Work required: Collect each line of the entries that holds the string "label".

Dataset extract:
....................

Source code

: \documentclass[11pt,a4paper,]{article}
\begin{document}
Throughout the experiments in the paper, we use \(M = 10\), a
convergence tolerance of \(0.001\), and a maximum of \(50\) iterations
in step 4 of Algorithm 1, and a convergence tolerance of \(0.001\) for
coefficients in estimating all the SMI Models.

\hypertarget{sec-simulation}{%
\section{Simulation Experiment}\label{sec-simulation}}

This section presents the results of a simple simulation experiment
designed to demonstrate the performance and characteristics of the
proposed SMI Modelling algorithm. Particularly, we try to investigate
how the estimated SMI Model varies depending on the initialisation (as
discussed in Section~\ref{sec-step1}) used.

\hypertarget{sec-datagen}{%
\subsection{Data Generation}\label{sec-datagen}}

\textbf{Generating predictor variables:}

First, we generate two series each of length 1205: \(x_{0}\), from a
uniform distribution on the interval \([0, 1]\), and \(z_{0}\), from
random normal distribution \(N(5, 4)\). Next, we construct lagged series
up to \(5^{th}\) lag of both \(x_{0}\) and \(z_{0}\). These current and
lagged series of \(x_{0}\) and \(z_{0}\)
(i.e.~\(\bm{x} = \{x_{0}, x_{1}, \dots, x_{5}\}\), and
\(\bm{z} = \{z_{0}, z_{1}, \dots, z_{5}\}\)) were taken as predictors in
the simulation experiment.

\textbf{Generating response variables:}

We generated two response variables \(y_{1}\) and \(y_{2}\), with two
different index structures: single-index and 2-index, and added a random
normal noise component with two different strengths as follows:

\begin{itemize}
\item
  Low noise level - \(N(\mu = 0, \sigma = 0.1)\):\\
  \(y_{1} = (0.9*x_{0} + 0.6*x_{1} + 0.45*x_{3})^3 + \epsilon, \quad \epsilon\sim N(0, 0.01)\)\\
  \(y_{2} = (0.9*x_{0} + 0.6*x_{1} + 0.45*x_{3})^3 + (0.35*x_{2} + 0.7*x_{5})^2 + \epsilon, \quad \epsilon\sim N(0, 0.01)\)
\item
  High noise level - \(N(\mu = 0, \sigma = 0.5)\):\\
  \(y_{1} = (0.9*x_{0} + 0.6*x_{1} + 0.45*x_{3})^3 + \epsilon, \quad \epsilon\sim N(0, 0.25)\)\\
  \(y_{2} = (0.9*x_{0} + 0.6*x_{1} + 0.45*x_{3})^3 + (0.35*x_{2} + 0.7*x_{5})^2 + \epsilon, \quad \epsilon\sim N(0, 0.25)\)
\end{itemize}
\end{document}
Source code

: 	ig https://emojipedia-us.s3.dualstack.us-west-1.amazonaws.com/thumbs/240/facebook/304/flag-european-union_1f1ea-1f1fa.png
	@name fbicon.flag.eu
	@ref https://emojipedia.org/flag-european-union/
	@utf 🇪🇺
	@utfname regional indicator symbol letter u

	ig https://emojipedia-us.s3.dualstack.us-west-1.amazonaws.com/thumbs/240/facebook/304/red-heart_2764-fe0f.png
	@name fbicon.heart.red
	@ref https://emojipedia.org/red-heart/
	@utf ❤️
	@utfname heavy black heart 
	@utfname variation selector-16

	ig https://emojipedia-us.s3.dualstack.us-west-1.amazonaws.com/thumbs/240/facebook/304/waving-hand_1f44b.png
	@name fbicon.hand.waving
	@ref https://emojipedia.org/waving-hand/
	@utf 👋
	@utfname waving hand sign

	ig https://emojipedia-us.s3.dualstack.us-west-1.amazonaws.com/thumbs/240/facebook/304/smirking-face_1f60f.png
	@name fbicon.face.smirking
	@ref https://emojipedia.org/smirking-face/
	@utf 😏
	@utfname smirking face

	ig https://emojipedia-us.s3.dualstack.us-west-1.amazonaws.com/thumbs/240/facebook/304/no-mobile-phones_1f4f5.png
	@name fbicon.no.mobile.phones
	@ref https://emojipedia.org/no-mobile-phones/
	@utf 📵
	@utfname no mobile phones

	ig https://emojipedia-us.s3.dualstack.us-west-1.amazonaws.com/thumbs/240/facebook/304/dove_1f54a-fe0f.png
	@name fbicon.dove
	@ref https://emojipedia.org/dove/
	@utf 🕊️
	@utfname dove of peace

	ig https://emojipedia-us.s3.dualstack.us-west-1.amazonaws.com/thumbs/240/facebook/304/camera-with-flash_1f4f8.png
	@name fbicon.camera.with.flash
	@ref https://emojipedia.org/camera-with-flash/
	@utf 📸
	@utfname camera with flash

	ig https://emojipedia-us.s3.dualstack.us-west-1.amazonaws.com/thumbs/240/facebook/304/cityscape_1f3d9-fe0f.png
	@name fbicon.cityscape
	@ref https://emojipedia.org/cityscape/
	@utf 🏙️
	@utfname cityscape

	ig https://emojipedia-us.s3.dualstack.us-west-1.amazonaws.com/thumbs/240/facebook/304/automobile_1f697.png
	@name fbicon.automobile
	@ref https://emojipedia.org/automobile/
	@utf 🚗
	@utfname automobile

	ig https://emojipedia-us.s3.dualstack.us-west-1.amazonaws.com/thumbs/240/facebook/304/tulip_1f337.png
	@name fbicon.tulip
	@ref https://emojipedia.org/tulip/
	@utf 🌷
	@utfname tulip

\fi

....................

Your solution:
\section{Simulation Experiment}\label{sec-simulation}}
\subsection{Data Generation}\label{sec-datagen}}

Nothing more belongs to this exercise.